Ao longo do tempo, a incorporação de novas tecnologias tornou o serviço mais sofisticado, o que passou a exigir um esforço mundial para a padronização de procedimentos no VTS. Afinal, é imprescindível que haja uniformidade de tecnologia e de linguagem nesse tipo de serviço, a fim de que não haja falhas de comunicação ou perda de informações. Nesse sentido, em dezembro de 2021, a Assembleia da IMO aprovou uma nova Resolução A.1158(32) Guidelines for Vessel Traffic Service (VTS), em substituição à que se encontrava em vigor desde 1997. A publicação, que se constitui na base para o arcabouço normativo internacional do serviço, introduziu alterações significativas no VTS, especialmente nos aspectos relativos à prestação do serviço aos usuários e à definição de responsabilidades por parte dos Governos, Provedores de VTS e embarcações participantes.
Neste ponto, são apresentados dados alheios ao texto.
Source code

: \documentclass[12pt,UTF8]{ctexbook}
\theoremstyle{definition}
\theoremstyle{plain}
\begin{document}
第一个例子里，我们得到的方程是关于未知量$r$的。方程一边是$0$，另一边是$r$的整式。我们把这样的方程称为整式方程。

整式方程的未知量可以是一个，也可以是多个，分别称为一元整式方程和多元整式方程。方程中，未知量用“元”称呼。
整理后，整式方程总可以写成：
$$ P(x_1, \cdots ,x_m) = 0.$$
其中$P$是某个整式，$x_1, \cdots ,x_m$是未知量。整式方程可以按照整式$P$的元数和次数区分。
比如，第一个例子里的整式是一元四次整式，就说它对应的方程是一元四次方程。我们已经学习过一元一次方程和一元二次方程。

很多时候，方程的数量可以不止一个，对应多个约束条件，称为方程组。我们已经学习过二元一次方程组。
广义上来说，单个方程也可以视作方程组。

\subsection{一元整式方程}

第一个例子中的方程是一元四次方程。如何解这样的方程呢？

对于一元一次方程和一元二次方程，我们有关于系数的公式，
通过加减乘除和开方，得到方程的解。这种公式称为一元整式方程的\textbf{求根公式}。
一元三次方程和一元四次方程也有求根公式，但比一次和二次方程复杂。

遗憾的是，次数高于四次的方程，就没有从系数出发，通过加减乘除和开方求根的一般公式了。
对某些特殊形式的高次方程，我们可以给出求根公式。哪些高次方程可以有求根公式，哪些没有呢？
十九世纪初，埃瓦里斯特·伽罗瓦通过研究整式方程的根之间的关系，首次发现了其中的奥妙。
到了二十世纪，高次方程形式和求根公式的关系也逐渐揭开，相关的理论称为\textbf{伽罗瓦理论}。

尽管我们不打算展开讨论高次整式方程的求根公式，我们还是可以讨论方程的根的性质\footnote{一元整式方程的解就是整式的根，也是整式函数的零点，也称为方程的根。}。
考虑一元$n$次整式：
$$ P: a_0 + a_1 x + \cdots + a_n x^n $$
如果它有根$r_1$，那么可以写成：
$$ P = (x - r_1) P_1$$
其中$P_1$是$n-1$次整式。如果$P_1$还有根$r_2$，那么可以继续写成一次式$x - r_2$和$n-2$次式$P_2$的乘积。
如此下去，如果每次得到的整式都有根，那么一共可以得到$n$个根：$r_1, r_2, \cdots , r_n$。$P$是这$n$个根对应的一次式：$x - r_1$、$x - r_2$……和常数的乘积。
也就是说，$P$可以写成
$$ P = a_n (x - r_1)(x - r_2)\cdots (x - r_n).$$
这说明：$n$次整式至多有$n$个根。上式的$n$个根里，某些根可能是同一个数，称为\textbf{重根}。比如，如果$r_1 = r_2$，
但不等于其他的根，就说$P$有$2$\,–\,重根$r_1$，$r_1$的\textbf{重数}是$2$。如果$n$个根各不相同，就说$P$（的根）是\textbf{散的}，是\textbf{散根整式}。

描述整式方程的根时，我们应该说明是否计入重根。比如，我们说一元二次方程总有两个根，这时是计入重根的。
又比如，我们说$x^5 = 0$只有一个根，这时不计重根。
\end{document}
Hoje, os modernos serviços de VTS são constituídos de equipamentos e sensores que, estrategicamente posicionados, coletam e transmitem os dados para processamento no Centro de Controle, onde um operador tem acesso à imagem do tráfego e informações ambientais de interesse para os usuários, como, por exemplo, dados de marés, altura das ondas, intensidade do vento, visibilidade, temperatura e correntes marinhas.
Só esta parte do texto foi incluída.